[DIRECTIONS FOR THIS TASK] Each line below with the word "particle" needs to be copied.

[PROVIDED RECORDS]
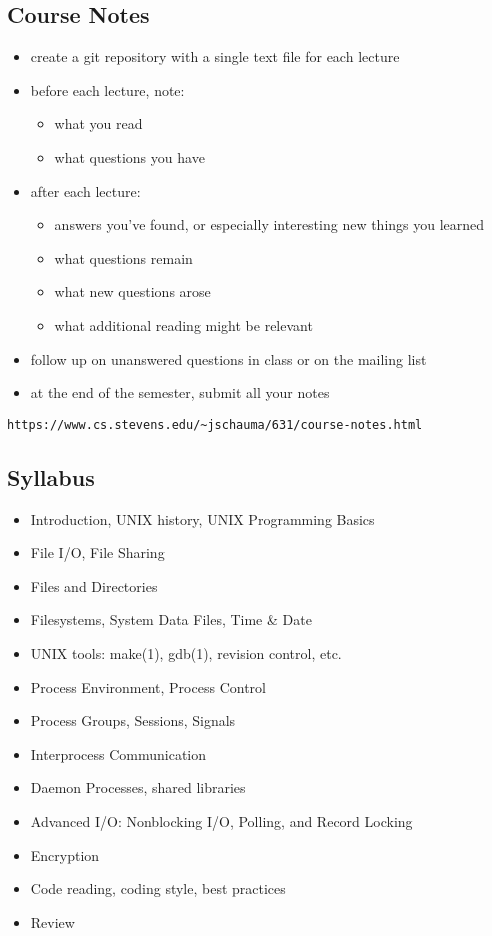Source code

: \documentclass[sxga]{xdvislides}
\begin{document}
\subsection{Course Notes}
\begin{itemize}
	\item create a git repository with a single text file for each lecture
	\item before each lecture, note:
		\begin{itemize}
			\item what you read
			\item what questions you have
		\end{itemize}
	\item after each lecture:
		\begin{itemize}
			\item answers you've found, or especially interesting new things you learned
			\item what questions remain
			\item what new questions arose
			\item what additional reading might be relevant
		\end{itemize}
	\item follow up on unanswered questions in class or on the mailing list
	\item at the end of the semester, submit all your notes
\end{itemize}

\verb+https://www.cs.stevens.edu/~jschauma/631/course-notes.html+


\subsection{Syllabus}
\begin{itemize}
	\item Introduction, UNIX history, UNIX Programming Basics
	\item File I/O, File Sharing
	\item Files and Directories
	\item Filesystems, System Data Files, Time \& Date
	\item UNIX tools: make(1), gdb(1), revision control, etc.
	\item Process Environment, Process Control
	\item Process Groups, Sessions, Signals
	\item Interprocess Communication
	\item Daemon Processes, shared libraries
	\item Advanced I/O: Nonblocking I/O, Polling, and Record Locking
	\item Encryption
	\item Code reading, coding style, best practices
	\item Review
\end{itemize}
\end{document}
---
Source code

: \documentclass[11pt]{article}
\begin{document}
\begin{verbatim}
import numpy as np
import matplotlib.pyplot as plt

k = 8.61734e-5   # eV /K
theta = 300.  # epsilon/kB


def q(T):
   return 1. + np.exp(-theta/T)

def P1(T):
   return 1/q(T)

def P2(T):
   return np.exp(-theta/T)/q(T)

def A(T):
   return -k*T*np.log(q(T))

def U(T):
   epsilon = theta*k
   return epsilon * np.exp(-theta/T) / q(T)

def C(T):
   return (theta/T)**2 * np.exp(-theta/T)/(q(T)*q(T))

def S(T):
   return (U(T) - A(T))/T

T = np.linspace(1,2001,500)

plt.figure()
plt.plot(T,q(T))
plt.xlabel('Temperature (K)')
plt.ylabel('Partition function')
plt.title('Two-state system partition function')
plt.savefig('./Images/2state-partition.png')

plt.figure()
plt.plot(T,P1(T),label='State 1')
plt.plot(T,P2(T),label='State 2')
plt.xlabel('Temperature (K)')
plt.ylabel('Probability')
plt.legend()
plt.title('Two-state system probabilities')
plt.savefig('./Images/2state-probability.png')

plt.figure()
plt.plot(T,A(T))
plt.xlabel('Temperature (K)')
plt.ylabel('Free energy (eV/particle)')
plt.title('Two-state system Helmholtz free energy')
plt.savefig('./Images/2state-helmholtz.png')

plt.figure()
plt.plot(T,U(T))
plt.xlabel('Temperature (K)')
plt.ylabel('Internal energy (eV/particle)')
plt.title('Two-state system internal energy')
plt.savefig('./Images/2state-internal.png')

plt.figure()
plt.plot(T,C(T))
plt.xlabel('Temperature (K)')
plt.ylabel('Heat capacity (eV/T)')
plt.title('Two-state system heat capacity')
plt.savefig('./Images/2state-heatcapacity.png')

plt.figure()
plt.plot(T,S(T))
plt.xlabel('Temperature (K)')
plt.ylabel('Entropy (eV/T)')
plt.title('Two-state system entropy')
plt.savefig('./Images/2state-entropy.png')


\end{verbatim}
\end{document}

[ANSWER TO THIS TASK]
plt.ylabel('Free energy (eV/particle)')
plt.ylabel('Internal energy (eV/particle)')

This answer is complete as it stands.